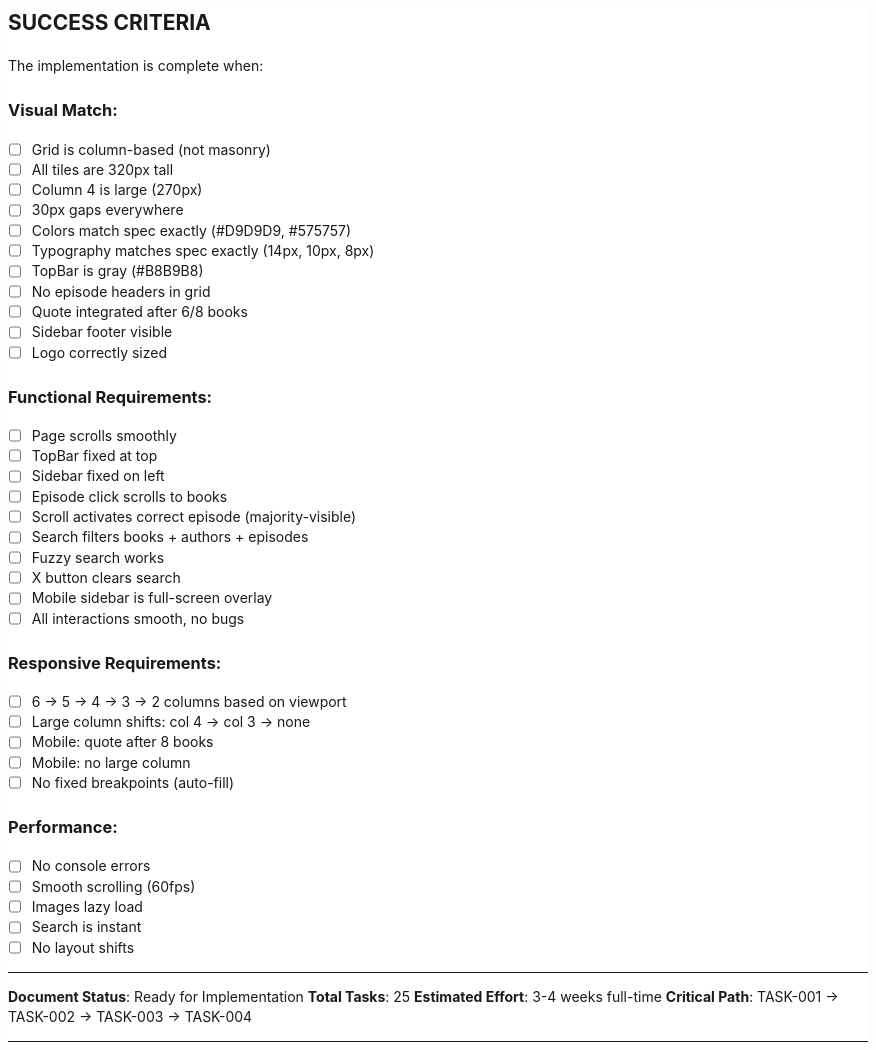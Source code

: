 
## SUCCESS CRITERIA

The implementation is complete when:

### Visual Match:
- [ ] Grid is column-based (not masonry)
- [ ] All tiles are 320px tall
- [ ] Column 4 is large (270px)
- [ ] 30px gaps everywhere
- [ ] Colors match spec exactly (#D9D9D9, #575757)
- [ ] Typography matches spec exactly (14px, 10px, 8px)
- [ ] TopBar is gray (#B8B9B8)
- [ ] No episode headers in grid
- [ ] Quote integrated after 6/8 books
- [ ] Sidebar footer visible
- [ ] Logo correctly sized

### Functional Requirements:
- [ ] Page scrolls smoothly
- [ ] TopBar fixed at top
- [ ] Sidebar fixed on left
- [ ] Episode click scrolls to books
- [ ] Scroll activates correct episode (majority-visible)
- [ ] Search filters books + authors + episodes
- [ ] Fuzzy search works
- [ ] X button clears search
- [ ] Mobile sidebar is full-screen overlay
- [ ] All interactions smooth, no bugs

### Responsive Requirements:
- [ ] 6 → 5 → 4 → 3 → 2 columns based on viewport
- [ ] Large column shifts: col 4 → col 3 → none
- [ ] Mobile: quote after 8 books
- [ ] Mobile: no large column
- [ ] No fixed breakpoints (auto-fill)

### Performance:
- [ ] No console errors
- [ ] Smooth scrolling (60fps)
- [ ] Images lazy load
- [ ] Search is instant
- [ ] No layout shifts

---

**Document Status**: Ready for Implementation
**Total Tasks**: 25
**Estimated Effort**: 3-4 weeks full-time
**Critical Path**: TASK-001 → TASK-002 → TASK-003 → TASK-004

---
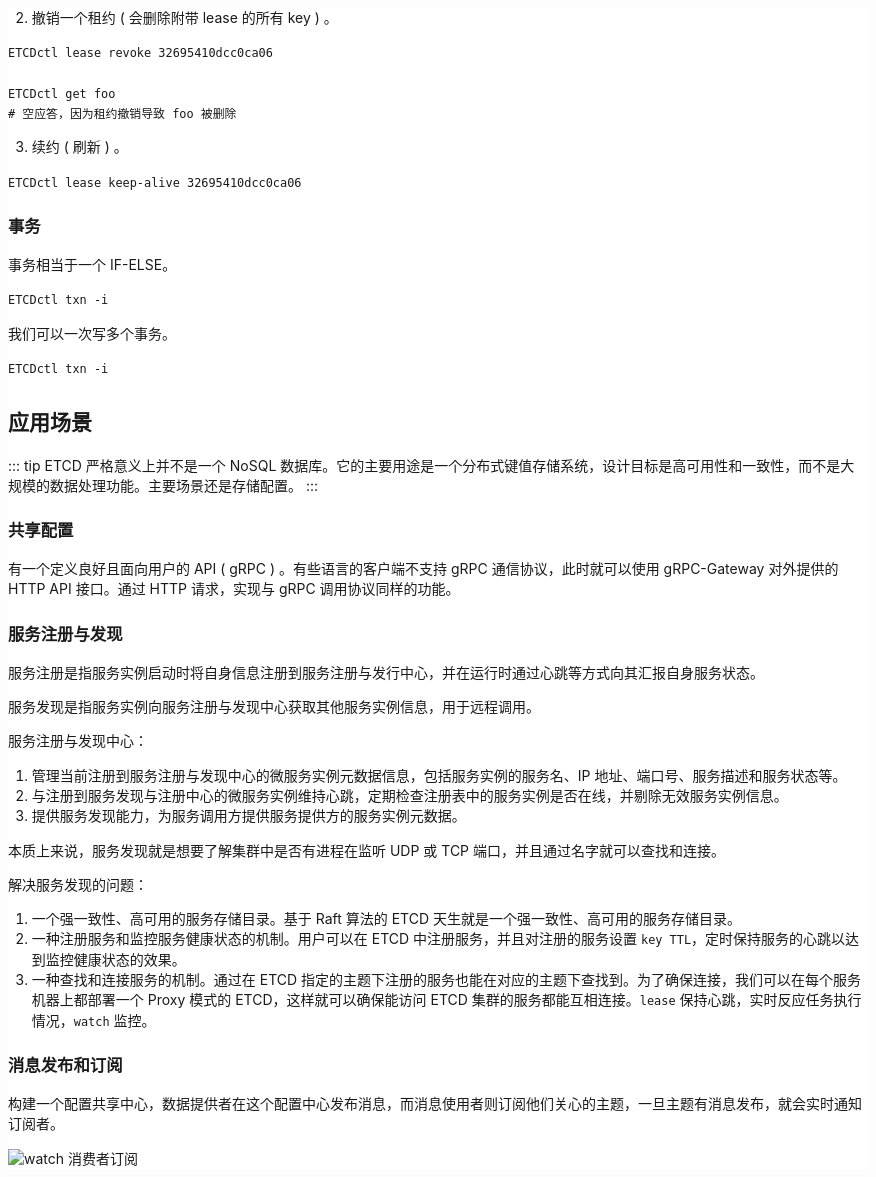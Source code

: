 2.  撤销一个租约 ( 会删除附带 lease 的所有 key ) 。
   ```shell
   ETCDctl lease revoke 32695410dcc0ca06

   ETCDctl get foo
   # 空应答，因为租约撤销导致 foo 被删除
   ```

3.  续约 ( 刷新 ) 。
   ```shell
   ETCDctl lease keep-alive 32695410dcc0ca06
   ```
### 事务
事务相当于一个 IF-ELSE。
```shell
ETCDctl txn -i
```
我们可以一次写多个事务。
``` shell
ETCDctl txn -i
```

## 应用场景
::: tip ETCD 严格意义上并不是一个 NoSQL 数据库。它的主要用途是一个分布式键值存储系统，设计目标是高可用性和一致性，而不是大规模的数据处理功能。主要场景还是存储配置。
:::

### 共享配置
​有一个定义良好且面向用户的 API ( gRPC ) 。有些语言的客户端不支持 gRPC 通信协议，此时就可以使用 gRPC-Gateway 对外提供的 HTTP API 接口。通过 HTTP 请求，实现与 gRPC 调用协议同样的功能。

### 服务注册与发现
​服务注册是指服务实例启动时将自身信息注册到服务注册与发行中心，并在运行时通过心跳等方式向其汇报自身服务状态。

​服务发现是指服务实例向服务注册与发现中心获取其他服务实例信息，用于远程调用。

​服务注册与发现中心：
1.  管理当前注册到服务注册与发现中心的微服务实例元数据信息，包括服务实例的服务名、IP 地址、端口号、服务描述和服务状态等。
2.  与注册到服务发现与注册中心的微服务实例维持心跳，定期检查注册表中的服务实例是否在线，并剔除无效服务实例信息。
3.  提供服务发现能力，为服务调用方提供服务提供方的服务实例元数据。

​本质上来说，服务发现就是想要了解集群中是否有进程在监听 UDP 或 TCP 端口，并且通过名字就可以查找和连接。

​解决服务发现的问题：
1.  一个强一致性、高可用的服务存储目录。基于 Raft 算法的 ETCD 天生就是一个强一致性、高可用的服务存储目录。
2.  一种注册服务和监控服务健康状态的机制。用户可以在 ETCD 中注册服务，并且对注册的服务设置 `key TTL`，定时保持服务的心跳以达到监控健康状态的效果。
3.  一种查找和连接服务的机制。通过在 ETCD 指定的主题下注册的服务也能在对应的主题下查找到。为了确保连接，我们可以在每个服务机器上都部署一个 Proxy 模式的 ETCD，这样就可以确保能访问 ETCD 集群的服务都能互相连接。`lease` 保持心跳，实时反应任务执行情况，`watch` 监控。

### 消息发布和订阅
​构建一个配置共享中心，数据提供者在这个配置中心发布消息，而消息使用者则订阅他们关心的主题，一旦主题有消息发布，就会实时通知订阅者。

![​watch 消费者订阅](/illustration/etcd-watch-customer-subscribe.png)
··········
What you will do:
For each entry above, write it out again exactly but leave out any picture.

Task result:
Source code

: 
## SUCCESS CRITERIA

The implementation is complete when:

### Visual Match:
- [ ] Grid is column-based (not masonry)
- [ ] All tiles are 320px tall
- [ ] Column 4 is large (270px)
- [ ] 30px gaps everywhere
- [ ] Colors match spec exactly (#D9D9D9, #575757)
- [ ] Typography matches spec exactly (14px, 10px, 8px)
- [ ] TopBar is gray (#B8B9B8)
- [ ] No episode headers in grid
- [ ] Quote integrated after 6/8 books
- [ ] Sidebar footer visible
- [ ] Logo correctly sized

### Functional Requirements:
- [ ] Page scrolls smoothly
- [ ] TopBar fixed at top
- [ ] Sidebar fixed on left
- [ ] Episode click scrolls to books
- [ ] Scroll activates correct episode (majority-visible)
- [ ] Search filters books + authors + episodes
- [ ] Fuzzy search works
- [ ] X button clears search
- [ ] Mobile sidebar is full-screen overlay
- [ ] All interactions smooth, no bugs

### Responsive Requirements:
- [ ] 6 → 5 → 4 → 3 → 2 columns based on viewport
- [ ] Large column shifts: col 4 → col 3 → none
- [ ] Mobile: quote after 8 books
- [ ] Mobile: no large column
- [ ] No fixed breakpoints (auto-fill)

### Performance:
- [ ] No console errors
- [ ] Smooth scrolling (60fps)
- [ ] Images lazy load
- [ ] Search is instant
- [ ] No layout shifts

---

**Document Status**: Ready for Implementation
**Total Tasks**: 25
**Estimated Effort**: 3-4 weeks full-time
**Critical Path**: TASK-001 → TASK-002 → TASK-003 → TASK-004

---
Source code

: 2.  撤销一个租约 ( 会删除附带 lease 的所有 key ) 。
   ```shell
   ETCDctl lease revoke 32695410dcc0ca06

   ETCDctl get foo
   # 空应答，因为租约撤销导致 foo 被删除
   ```

3.  续约 ( 刷新 ) 。
   ```shell
   ETCDctl lease keep-alive 32695410dcc0ca06
   ```
### 事务
事务相当于一个 IF-ELSE。
```shell
ETCDctl txn -i
```
我们可以一次写多个事务。
``` shell
ETCDctl txn -i
```

## 应用场景
::: tip ETCD 严格意义上并不是一个 NoSQL 数据库。它的主要用途是一个分布式键值存储系统，设计目标是高可用性和一致性，而不是大规模的数据处理功能。主要场景还是存储配置。
:::

### 共享配置
​有一个定义良好且面向用户的 API ( gRPC ) 。有些语言的客户端不支持 gRPC 通信协议，此时就可以使用 gRPC-Gateway 对外提供的 HTTP API 接口。通过 HTTP 请求，实现与 gRPC 调用协议同样的功能。

### 服务注册与发现
​服务注册是指服务实例启动时将自身信息注册到服务注册与发行中心，并在运行时通过心跳等方式向其汇报自身服务状态。

​服务发现是指服务实例向服务注册与发现中心获取其他服务实例信息，用于远程调用。

​服务注册与发现中心：
1.  管理当前注册到服务注册与发现中心的微服务实例元数据信息，包括服务实例的服务名、IP 地址、端口号、服务描述和服务状态等。
2.  与注册到服务发现与注册中心的微服务实例维持心跳，定期检查注册表中的服务实例是否在线，并剔除无效服务实例信息。
3.  提供服务发现能力，为服务调用方提供服务提供方的服务实例元数据。

​本质上来说，服务发现就是想要了解集群中是否有进程在监听 UDP 或 TCP 端口，并且通过名字就可以查找和连接。

​解决服务发现的问题：
1.  一个强一致性、高可用的服务存储目录。基于 Raft 算法的 ETCD 天生就是一个强一致性、高可用的服务存储目录。
2.  一种注册服务和监控服务健康状态的机制。用户可以在 ETCD 中注册服务，并且对注册的服务设置 `key TTL`，定时保持服务的心跳以达到监控健康状态的效果。
3.  一种查找和连接服务的机制。通过在 ETCD 指定的主题下注册的服务也能在对应的主题下查找到。为了确保连接，我们可以在每个服务机器上都部署一个 Proxy 模式的 ETCD，这样就可以确保能访问 ETCD 集群的服务都能互相连接。`lease` 保持心跳，实时反应任务执行情况，`watch` 监控。

### 消息发布和订阅
​构建一个配置共享中心，数据提供者在这个配置中心发布消息，而消息使用者则订阅他们关心的主题，一旦主题有消息发布，就会实时通知订阅者。

![​watch 消费者订阅](/illustration/etcd-watch-customer-subscribe.png)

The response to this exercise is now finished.